In his research, five practices stand out: Modeling the way: Be passionate and lead by example. Are you the kind of person that people want to work for? Leaders set the standard for others. What contributes to ethical behavior in the organization? The behavior of the leader.

Enabling others to act: The more choices people have, the more they feel like owners. Trust in the team, and with one another.

RCME participants work towards their own leadership goals
Encouraging the heart: Provide a culture of celebration. Celebrate, recognize, and reward your people.

Challenging the process: Leaders deal with the art of the possible. Embrace the challenge; leaders need the ability to redefine the situation.

Inspiring a shared vision: Paint the vision continuously. Yet it's not enough to paint the picture, you have to sell the picture! When executives effectively communicate the vision and the values of the organization, it gets people focused in the same direction.

A key seminar objective was moving participants from being unconsciously competent to being consciously competent. By learning more about these similar practices that emerge when we're at our personal best, we can be more conscious about using these practices. Two major ways people learn about leadership are their own experience and the experience of others. "All of us have had the same teacher: this teacher's name is trial and error," says Posner. A third major category in learning about leadership is education, training, and development.

Are leaders born or made? Posner believes we all have leadership abilities, and that this question misses the point. "It's not either/or, it's both. The question for us is, how do we liberate it and develop it for ourselves and for others? It's not something we have to find, it's something we have to bring out."

"
Leadership development is fundamentally development of ourselves.
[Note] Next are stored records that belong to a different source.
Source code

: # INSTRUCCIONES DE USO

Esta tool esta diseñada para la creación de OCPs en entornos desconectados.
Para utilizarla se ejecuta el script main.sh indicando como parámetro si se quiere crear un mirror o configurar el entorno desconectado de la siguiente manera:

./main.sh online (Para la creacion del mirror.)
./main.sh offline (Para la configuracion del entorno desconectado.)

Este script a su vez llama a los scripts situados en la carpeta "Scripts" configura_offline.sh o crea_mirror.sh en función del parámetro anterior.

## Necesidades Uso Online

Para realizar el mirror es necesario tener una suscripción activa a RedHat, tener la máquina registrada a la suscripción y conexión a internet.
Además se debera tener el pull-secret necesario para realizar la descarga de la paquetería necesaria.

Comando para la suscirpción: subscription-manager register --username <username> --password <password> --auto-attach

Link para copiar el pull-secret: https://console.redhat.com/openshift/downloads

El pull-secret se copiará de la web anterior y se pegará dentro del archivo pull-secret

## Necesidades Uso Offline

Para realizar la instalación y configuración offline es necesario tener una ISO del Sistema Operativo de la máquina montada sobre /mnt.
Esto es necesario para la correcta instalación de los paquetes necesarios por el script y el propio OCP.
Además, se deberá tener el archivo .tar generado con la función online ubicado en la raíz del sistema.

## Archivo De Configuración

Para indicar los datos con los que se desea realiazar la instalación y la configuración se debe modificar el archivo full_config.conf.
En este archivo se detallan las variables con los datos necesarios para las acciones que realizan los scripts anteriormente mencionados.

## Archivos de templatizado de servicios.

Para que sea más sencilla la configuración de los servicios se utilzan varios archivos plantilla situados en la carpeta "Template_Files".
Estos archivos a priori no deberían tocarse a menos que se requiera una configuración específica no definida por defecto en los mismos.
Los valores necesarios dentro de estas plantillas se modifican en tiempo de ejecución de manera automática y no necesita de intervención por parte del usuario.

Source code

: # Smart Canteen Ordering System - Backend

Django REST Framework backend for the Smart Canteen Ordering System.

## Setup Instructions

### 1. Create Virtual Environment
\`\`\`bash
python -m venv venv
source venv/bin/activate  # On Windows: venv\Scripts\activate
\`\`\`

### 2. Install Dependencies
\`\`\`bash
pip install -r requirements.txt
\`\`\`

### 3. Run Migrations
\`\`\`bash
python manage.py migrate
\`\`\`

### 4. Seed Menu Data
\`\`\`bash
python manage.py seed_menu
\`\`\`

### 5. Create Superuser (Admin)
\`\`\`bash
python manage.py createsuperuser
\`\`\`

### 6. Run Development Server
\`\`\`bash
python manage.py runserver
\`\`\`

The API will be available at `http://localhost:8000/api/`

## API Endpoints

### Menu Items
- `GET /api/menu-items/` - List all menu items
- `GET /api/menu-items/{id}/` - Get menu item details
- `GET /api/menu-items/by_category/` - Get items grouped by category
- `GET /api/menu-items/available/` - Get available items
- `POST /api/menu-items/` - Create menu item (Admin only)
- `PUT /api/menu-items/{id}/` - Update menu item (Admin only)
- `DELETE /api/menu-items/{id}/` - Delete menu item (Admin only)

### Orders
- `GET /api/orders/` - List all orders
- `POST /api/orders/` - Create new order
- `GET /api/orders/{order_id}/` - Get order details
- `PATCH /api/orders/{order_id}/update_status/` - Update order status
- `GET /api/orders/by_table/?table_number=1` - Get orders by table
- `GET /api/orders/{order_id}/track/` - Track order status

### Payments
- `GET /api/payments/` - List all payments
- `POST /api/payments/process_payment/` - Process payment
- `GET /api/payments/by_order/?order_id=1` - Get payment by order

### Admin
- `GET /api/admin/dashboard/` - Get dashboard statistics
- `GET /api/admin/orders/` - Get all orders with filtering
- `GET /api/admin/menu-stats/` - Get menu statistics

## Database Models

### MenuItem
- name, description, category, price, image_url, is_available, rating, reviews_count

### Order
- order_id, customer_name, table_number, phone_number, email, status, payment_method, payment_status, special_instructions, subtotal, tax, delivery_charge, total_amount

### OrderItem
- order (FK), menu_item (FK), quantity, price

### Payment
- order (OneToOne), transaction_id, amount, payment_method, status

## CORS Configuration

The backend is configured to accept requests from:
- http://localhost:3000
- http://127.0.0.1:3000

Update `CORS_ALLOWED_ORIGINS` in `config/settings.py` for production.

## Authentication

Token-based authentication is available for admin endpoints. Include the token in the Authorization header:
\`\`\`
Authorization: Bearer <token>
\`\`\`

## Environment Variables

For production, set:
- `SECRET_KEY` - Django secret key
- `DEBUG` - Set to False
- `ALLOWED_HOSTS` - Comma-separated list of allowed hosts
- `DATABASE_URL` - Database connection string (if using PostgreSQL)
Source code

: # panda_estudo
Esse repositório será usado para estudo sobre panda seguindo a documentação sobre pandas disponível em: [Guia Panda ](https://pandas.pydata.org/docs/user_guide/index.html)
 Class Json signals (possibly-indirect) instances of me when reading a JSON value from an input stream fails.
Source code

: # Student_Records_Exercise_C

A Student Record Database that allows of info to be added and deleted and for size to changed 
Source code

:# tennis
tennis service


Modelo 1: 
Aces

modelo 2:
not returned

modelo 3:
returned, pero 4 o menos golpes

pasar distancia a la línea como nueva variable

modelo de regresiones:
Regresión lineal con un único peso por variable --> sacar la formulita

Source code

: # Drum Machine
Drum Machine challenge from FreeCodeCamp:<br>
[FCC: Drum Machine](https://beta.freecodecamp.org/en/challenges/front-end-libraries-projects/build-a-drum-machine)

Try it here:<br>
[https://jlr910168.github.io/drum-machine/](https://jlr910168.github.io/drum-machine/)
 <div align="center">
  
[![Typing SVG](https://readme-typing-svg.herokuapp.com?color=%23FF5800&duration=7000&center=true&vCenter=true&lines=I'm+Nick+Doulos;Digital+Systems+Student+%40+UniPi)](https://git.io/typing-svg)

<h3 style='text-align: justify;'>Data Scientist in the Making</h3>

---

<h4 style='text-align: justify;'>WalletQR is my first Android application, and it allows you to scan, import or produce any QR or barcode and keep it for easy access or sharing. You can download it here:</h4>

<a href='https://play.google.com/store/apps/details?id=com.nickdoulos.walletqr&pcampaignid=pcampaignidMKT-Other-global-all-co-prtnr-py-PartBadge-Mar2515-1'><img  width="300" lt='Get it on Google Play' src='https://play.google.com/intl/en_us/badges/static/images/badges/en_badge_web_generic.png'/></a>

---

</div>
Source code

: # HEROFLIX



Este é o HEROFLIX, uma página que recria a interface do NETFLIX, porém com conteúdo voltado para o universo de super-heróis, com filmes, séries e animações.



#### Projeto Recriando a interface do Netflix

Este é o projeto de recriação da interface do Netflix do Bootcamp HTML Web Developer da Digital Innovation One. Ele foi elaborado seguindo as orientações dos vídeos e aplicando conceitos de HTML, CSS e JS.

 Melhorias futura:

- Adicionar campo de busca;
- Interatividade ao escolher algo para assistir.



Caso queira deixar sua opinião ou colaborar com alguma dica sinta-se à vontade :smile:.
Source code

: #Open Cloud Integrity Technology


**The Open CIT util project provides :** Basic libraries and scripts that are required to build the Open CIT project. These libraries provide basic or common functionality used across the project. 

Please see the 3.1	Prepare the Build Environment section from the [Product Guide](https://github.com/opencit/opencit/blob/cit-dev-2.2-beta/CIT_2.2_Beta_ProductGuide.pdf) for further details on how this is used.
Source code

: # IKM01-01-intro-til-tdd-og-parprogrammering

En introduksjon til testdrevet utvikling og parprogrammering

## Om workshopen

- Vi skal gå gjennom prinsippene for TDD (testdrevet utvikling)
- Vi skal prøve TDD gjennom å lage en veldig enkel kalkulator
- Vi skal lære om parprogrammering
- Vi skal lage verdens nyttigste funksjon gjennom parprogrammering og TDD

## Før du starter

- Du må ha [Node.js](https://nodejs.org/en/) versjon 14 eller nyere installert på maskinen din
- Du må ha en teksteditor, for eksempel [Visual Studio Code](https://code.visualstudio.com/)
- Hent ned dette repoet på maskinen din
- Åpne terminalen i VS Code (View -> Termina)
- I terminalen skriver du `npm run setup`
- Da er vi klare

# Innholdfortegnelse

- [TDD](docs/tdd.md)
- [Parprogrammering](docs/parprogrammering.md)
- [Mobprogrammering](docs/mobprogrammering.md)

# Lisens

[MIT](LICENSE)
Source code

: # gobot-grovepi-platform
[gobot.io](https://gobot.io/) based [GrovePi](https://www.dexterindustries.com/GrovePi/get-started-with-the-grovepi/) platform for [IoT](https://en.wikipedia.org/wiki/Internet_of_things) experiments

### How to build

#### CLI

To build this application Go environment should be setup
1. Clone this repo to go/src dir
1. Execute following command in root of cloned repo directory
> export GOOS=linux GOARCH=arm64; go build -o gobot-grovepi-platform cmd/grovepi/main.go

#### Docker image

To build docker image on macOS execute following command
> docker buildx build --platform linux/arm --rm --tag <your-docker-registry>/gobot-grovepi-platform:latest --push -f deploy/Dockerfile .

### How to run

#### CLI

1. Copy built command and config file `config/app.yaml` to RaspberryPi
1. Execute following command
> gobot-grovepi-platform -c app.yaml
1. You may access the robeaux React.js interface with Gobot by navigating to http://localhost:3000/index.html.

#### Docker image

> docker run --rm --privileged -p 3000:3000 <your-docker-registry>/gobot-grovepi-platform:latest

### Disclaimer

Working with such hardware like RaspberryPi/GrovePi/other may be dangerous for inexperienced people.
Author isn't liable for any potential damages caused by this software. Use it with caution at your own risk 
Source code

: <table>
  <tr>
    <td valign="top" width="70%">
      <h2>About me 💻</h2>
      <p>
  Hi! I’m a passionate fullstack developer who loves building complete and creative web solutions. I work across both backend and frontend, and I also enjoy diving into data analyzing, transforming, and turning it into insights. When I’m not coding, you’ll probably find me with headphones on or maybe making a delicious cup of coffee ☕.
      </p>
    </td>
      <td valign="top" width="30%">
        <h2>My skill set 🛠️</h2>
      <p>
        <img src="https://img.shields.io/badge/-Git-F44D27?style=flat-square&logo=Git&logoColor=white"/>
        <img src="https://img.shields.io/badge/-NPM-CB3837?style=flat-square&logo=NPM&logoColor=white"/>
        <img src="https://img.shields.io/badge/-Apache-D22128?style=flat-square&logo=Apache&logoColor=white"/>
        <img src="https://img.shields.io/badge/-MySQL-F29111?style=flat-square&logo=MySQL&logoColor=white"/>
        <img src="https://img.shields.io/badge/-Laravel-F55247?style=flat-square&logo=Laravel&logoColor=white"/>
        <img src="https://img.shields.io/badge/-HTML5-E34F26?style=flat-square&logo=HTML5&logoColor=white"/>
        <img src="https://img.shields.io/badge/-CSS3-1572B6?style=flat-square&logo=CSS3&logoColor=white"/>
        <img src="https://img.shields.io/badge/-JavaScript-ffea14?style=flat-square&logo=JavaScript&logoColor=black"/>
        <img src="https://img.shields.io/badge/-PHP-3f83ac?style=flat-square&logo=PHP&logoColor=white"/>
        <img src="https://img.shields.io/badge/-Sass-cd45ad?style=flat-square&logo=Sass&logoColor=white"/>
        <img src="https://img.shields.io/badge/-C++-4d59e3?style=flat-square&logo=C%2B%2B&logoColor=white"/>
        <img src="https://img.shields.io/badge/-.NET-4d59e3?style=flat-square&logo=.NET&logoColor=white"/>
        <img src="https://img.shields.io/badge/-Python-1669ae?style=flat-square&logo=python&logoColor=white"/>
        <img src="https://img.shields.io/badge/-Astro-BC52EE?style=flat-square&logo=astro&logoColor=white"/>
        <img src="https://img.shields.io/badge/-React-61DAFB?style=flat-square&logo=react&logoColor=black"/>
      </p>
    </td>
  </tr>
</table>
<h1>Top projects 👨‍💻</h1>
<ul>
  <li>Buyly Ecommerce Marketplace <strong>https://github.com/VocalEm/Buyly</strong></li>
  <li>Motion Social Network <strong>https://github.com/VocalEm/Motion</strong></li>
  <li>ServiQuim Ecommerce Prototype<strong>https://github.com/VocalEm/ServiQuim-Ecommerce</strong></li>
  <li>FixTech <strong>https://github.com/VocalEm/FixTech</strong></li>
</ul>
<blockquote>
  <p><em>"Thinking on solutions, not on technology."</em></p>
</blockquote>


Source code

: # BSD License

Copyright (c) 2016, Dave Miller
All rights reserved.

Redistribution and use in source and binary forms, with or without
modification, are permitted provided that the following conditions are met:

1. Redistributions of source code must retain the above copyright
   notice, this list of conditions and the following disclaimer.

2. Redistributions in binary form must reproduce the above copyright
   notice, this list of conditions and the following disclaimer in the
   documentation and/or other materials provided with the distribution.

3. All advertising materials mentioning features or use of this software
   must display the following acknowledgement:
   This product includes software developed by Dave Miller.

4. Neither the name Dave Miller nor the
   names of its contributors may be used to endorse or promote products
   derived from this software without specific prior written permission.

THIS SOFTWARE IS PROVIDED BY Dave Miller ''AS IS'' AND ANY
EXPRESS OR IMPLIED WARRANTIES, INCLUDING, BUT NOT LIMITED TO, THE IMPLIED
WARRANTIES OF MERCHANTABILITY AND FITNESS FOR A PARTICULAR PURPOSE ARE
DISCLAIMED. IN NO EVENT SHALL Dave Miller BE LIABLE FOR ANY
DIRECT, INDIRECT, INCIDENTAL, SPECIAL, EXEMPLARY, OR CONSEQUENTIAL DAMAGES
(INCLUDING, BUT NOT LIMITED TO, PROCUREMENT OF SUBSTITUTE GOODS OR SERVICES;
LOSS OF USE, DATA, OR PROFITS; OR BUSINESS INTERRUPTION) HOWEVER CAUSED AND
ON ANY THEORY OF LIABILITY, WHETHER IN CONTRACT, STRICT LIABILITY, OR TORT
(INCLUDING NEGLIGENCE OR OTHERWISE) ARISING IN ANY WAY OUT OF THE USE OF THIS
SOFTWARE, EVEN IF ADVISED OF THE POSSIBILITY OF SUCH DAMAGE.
It begins with exploring the inner territory. Who am I? What's important to me? What am I trying to accomplish? Why am I trying to accomplish it? Why am I working so hard? Why do I care?" says Posner. "These questions become important to any leader at any level to confront and deal with."

To have any chance of success in leadership, the first person that's got to follow you, pay attention to you, believe in you, is yourself. And because leadership is all about doing something, we only start to do something about a situation when we care about it. "You can't expect greatness until you figure out what it is you care about," says Posner. "What is it that you care enough about to do something?" In fact, Posner challenged the audience to think about whether they were in their jobs to do something or simply for something to do.